新車開発時から情報共有できるのが強み
自動車メーカーのモータースポーツ活動と密接な関わりを持ち、コンプリートカーの開発も行う通称「ワークス」たち。一般的なアフターパーツのメーカーは車両が発表されてから開発を始めるが、ワークスは自動車メーカーの子会社であったり深い資本関係があることが多い。そのため事前に詳細な情報やデータを共有することができ、新型車と並行して開発を進められるのが大きなアドバンテージだ。
そんな利点を活かして世に送り出されたワークスのコンプリートカーで、とくに過激なスペックを誇り伝説と化しているマシンを何台か紹介したい。
270馬力を発揮するニスモ「270R」
まずは日産のワークスであるニスモ(NISMO)。初のストリート向けコンプリートカーと言われるのは、S14「シルビア」をベースにした「270R」だ。エンジンは名称から想像できるとおり270psで、タービンこそ通常のS14と同一ながら専用インタークーラーとハイカム、燃料ポンプやインジェクターも大容量タイプに交換された。
さらにファイナルギヤを変更し加速力をアップさせると同時に、機械式LSD/強化クラッチ/強化ドライブシャフトも投入。
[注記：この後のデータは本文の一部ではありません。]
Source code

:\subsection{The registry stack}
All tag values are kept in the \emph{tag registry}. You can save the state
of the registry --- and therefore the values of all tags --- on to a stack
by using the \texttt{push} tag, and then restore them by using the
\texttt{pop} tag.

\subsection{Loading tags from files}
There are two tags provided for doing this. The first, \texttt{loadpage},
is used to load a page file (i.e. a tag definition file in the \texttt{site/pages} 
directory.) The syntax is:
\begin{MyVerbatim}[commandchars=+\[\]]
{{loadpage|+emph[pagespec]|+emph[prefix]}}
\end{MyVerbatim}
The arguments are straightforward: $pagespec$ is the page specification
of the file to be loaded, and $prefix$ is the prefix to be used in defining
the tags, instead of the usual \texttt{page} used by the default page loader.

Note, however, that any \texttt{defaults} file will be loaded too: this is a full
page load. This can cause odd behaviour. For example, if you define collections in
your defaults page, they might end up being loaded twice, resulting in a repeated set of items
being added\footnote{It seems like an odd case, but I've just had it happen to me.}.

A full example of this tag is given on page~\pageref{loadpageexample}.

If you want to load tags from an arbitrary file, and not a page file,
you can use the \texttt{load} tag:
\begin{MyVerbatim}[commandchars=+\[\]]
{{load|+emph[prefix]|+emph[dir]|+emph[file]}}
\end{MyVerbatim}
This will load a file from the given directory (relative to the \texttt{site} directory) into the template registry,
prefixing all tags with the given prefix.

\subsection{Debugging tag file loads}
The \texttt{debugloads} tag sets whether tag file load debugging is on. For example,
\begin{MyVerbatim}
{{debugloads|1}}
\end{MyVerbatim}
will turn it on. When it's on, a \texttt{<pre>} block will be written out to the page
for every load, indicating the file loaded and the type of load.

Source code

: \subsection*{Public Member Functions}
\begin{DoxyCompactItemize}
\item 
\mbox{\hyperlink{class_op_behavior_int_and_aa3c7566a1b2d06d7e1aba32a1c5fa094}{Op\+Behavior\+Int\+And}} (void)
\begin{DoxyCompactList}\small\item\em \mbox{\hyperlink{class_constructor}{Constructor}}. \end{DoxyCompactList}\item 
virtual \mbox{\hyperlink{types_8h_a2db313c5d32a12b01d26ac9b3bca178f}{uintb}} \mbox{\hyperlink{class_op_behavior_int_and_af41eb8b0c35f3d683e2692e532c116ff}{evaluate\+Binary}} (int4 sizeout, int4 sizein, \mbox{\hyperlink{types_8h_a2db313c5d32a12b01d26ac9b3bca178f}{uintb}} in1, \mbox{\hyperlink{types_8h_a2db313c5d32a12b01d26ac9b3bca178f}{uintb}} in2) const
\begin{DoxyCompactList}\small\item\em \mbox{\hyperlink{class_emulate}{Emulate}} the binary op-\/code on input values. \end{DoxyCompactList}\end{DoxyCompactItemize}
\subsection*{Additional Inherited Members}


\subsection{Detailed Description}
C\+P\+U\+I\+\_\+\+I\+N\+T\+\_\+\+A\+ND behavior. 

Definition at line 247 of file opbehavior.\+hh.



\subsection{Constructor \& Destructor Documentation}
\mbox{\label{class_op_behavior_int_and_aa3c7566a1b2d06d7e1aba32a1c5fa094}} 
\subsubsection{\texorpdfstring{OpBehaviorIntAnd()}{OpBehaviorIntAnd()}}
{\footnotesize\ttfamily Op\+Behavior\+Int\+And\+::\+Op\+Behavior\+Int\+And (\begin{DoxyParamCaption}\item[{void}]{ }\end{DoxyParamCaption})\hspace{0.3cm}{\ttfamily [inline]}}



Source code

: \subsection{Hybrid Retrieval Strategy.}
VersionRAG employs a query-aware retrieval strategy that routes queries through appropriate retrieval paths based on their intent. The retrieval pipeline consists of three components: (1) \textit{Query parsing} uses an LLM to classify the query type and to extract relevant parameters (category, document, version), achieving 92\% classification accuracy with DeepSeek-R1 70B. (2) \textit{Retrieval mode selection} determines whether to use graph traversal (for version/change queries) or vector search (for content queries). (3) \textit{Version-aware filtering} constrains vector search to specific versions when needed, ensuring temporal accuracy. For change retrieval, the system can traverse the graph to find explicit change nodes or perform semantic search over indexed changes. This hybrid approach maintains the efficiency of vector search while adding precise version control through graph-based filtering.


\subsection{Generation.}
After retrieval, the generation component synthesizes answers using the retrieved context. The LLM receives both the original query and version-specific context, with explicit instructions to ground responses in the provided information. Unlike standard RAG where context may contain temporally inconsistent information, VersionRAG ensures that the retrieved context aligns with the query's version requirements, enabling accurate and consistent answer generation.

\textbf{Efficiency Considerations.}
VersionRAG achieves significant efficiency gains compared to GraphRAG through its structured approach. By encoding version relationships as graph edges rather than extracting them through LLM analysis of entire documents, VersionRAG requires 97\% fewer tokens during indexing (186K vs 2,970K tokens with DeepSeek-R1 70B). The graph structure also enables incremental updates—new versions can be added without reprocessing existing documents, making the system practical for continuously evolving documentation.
足まわりこそ車高調ではなくノーマル形状だが、ブレーキもキャリパーとローターをサイズアップし、外装は専用のエアロパーツという力の入れようだ。
生産された台数はわずか30台で当然ながら抽選となり、価格はBNR32 GT-Rとほぼ変わらない450万円だった。のちにニスモはR33 GT-Rで限定99台の「400R」や、R34 GT-Rで限定19台の「Z-tune」といった、伝説と呼ぶに相応しいコンプリートカーを製作する。
レースカーをオマージュした「TRD2000」
次はトヨタのワークスである「TRD」。1990年代の後半に行われていたレース「JTCC(全日本ツーリングカー選手権)」は、2L以下で同じメーカーのエンジンであれば載せ替えが可能なレギュレーションだった。そこで戦うために作られたのが、AE101の「カローラ」に、「セリカ」などの3S-GEを搭載する「TRD2000」だ。
生産は99台と少なく、しかも購入できるのは25歳以上に限られており、全額を先払いすることや保証が一切ないこともあり、実際は10台ほどしか売れなかったと言われている。
なお、ベース車両であるAE101のGTもエンジンは4A-GEで、160ps/16.5k-gmとパワフルだったが、TRD2000は180ps/19.5kg-mとさらに上で、プラス400ccの排気量の恩恵も大きい。ちなみに外観の違いは若干のローダウンとステッカー類と地味で、いわゆる「羊の皮を被った狼」なところに惚れ込んだ人も多いだろう。